Haymaking involved a basic process of cutting, gathering, curing and storing grasses or legumes. Hay was best made during late June, July and August, but time and weather sometimes prolonged haymaking into the fall. First the hay was cut with a mower. Then sun and wind dried and cured the hay as it lay in the swath. When the moisture content was low enough, the hay was raked up and stored in stacks in the field or loaded on a hay rack and hauled to the yard. Here it could be stored up in stacks or a barn for use in winter.

Farmers needed plenty of rain to ensure a good crop, and then hot dry weather to harvest it. Most haymaking was done by family members, male and female,working with neighbours and casual help on occasion. Hired men usually got the heavy work such as pitching hay or building stacks. Women and older children often did the raking and drove the teams of horses. Smaller children brought lunches and cold drinks to the hayfield, giving the workers a brief respite in the dusty heat of a sweltering summer afternoon.

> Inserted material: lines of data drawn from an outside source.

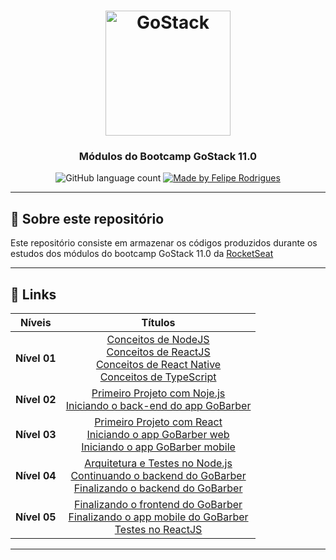 <h1 align="center">
    <img alt="GoStack" src="https://rocketseat-cdn.s3-sa-east-1.amazonaws.com/bootcamp-header.png" width="200px" />
</h1>

<h3 align="center">
   Módulos do Bootcamp GoStack 11.0
</h3>

<p align="center">
  <img alt="GitHub language count" src="https://img.shields.io/github/languages/count/felipersdf/GoStack11?color=%2304D361">

  <a href="https://github.com/felipersdf">
    <img alt="Made by Felipe Rodrigues" src="https://img.shields.io/badge/made%20by-Felipe Rodrigues-%2304D361">
  </a>

</p>

---

## :rocket: Sobre este repositório

Este repositório consiste em armazenar os códigos produzidos durante os estudos dos módulos do bootcamp GoStack 11.0 da [RocketSeat](http://www.rocketseat.com.br)

---

## :paperclip: Links

<div align="center" >

|    Níveis    |                                                                                                                                                                               Títulos                                                                                                                                                                               |
| :----------: | :-----------------------------------------------------------------------------------------------------------------------------------------------------------------------------------------------------------------------------------------------------------------------------------------------------------------------------------------------------------------: |
| **Nível 01** | [Conceitos de NodeJS](https://github.com/felipersdf/GoStack11/tree/master/backend)<br>[Conceitos de ReactJS](https://github.com/felipersdf/GoStack11/tree/master/frontend)<br>[Conceitos de React Native](https://github.com/felipersdf/GoStack11/tree/master/mobile)<br> [Conceitos de TypeScript](https://github.com/felipersdf/GoStack11/tree/master/typescript) |
| **Nível 02** |                                                                    [Primeiro Projeto com Noje.js](https://github.com/felipersdf/GoStack11/tree/master/primeiro-projeto-node/)<br>[Iniciando o back-end do app GoBarber](https://github.com/felipersdf/GoStack11/tree/master/iniciando-back-end/)                                                                    |
| **Nível 03** |                         [Primeiro Projeto com React](https://github.com/felipersdf/GoStack11/tree/master/primeiro-projeto-react/)<br>[Iniciando o app GoBarber web](https://github.com/felipersdf/GoStack11/tree/master/gobarber-web)<br>[Iniciando o app GoBarber mobile](https://github.com/felipersdf/GoStack11/tree/master/appgobarber)                         |
| **Nível 04** |             [Arquitetura e Testes no Node.js](https://github.com/felipersdf/GoStack11/tree/master/iniciando-back-end/)<br>[Continuando o backend do GoBarber](https://github.com/felipersdf/GoStack11/tree/master/iniciando-back-end/)<br>[Finalizando o backend do GoBarber](https://github.com/felipersdf/GoStack11/tree/master/iniciando-back-end/)              |
| **Nível 05** |                          [Finalizando o frontend do GoBarber](https://github.com/felipersdf/GoStack11/tree/master/gobarber-web)<br>[Finalizando o app mobile do GoBarber](https://github.com/felipersdf/GoStack11/tree/master/appgobarber) <br> [Testes no ReactJS](https://github.com/felipersdf/GoStack11/tree/master/gobarber-web) <br>                          |

</div>

---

Greater rainfall in the central, or parkland, area produces heavier stands of natural hay, though seeded hays, including legumes such as alfalfa and clover, and grasses such as timothy and brome, also grow well. This parkland became a major supplier of baled hay for the commercial market. Thus, most of Alberta's hay was grown in the central and south central areas. Even there, however, haymaking required hours of backbreaking work and many hands. A continuous drive to reduce the number of hands and amount of labour needed to put up hay by improving haymaking techniques characterized haying in Alberta before 1955.